Americans' beliefs becoming too individualistic

By Barry Goldman

Los Angeles Times

Published: Saturday, Jan. 9 2010 12:00 a.m. MST

I once asked my Aunt Mary what her beliefs were on the subject of life after death. She said: "Whatever Jews believe, that's what I believe."

Aunt Mary's view was that there were people whose job it was to consider such things. She was not such a person herself, but she was completely confident that the guys assigned that task were doing their job, and it was all written down in a book somewhere. If you were sufficiently interested, you could look it up.

This view is in decline. A new poll by the Pew Research Center's Forum on Religion & Public Life concludes: "Large numbers of Americans engage in multiple religious practices, mixing elements of diverse traditions. Many also blend Christianity with Eastern or New Age beliefs such as reincarnation, astrology and the presence of spiritual energy in physical objects. And sizable minorities of all major U.S. religious groups say they have experienced supernatural phenomena, such as being in touch with the dead or with ghosts."

What is striking about the Pew study is not the prevalence of superstition and hocus-pocus, alarming as that is. It is the feeling that we are free to choose from a broad, cafeteria-style menu of superstitious hocus-pocus. Charles Blow in the New York Times called it the construction of "Mr. Potato Head-like spiritual identities."

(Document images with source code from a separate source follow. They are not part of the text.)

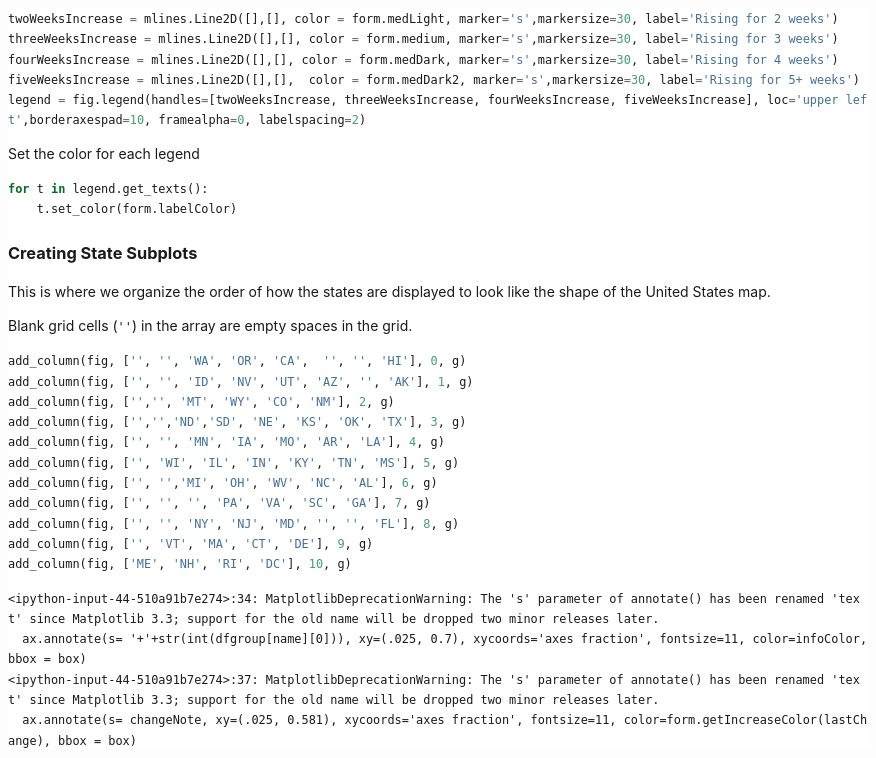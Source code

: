 
```python
twoWeeksIncrease = mlines.Line2D([],[], color = form.medLight, marker='s',markersize=30, label='Rising for 2 weeks')
threeWeeksIncrease = mlines.Line2D([],[], color = form.medium, marker='s',markersize=30, label='Rising for 3 weeks')
fourWeeksIncrease = mlines.Line2D([],[], color = form.medDark, marker='s',markersize=30, label='Rising for 4 weeks')
fiveWeeksIncrease = mlines.Line2D([],[],  color = form.medDark2, marker='s',markersize=30, label='Rising for 5+ weeks')
legend = fig.legend(handles=[twoWeeksIncrease, threeWeeksIncrease, fourWeeksIncrease, fiveWeeksIncrease], loc='upper left',borderaxespad=10, framealpha=0, labelspacing=2)
```

Set the color for each legend


```python
for t in legend.get_texts():
    t.set_color(form.labelColor)
```

### Creating State Subplots

This is where we organize the order of how the states are displayed to look like the shape of the United States map.

Blank grid cells (`''`) in the array are empty spaces in the grid.


```python
add_column(fig, ['', '', 'WA', 'OR', 'CA',  '', '', 'HI'], 0, g)
add_column(fig, ['', '', 'ID', 'NV', 'UT', 'AZ', '', 'AK'], 1, g)
add_column(fig, ['','', 'MT', 'WY', 'CO', 'NM'], 2, g)
add_column(fig, ['','','ND','SD', 'NE', 'KS', 'OK', 'TX'], 3, g)
add_column(fig, ['', '', 'MN', 'IA', 'MO', 'AR', 'LA'], 4, g)
add_column(fig, ['', 'WI', 'IL', 'IN', 'KY', 'TN', 'MS'], 5, g)
add_column(fig, ['', '','MI', 'OH', 'WV', 'NC', 'AL'], 6, g)
add_column(fig, ['', '', '', 'PA', 'VA', 'SC', 'GA'], 7, g)
add_column(fig, ['', '', 'NY', 'NJ', 'MD', '', '', 'FL'], 8, g)
add_column(fig, ['', 'VT', 'MA', 'CT', 'DE'], 9, g)
add_column(fig, ['ME', 'NH', 'RI', 'DC'], 10, g)
```

    <ipython-input-44-510a91b7e274>:34: MatplotlibDeprecationWarning: The 's' parameter of annotate() has been renamed 'text' since Matplotlib 3.3; support for the old name will be dropped two minor releases later.
      ax.annotate(s= '+'+str(int(dfgroup[name][0])), xy=(.025, 0.7), xycoords='axes fraction', fontsize=11, color=infoColor, bbox = box)
    <ipython-input-44-510a91b7e274>:37: MatplotlibDeprecationWarning: The 's' parameter of annotate() has been renamed 'text' since Matplotlib 3.3; support for the old name will be dropped two minor releases later.
      ax.annotate(s= changeNote, xy=(.025, 0.581), xycoords='axes fraction', fontsize=11, color=form.getIncreaseColor(lastChange), bbox = box)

Christians, for example, do not believe in reincarnation. At least not according to theology classes in the seminaries. But the population likes the idea. And people like the idea of being Christians too. So they just choose to believe in both. It is a kind of democratization. People feel entitled to make choices about things that used to be within the exclusive purview of the priestly class. That's fine, I suppose, and consistent with our American mythology. We like to think we are a nation of individualists who make up our own minds. But what are the limits to this inclination?

I'm thinking of the story of an elementary school classroom that couldn't determine the gender of the class bunny rabbit and decided to resolve the question by vote.

The point of the bunny story is that some questions do not belong to the class of issues that can be resolved by vote. Their answer is not a matter of opinion, even majority opinion. There is a "fact of the matter." You don't get to make it up.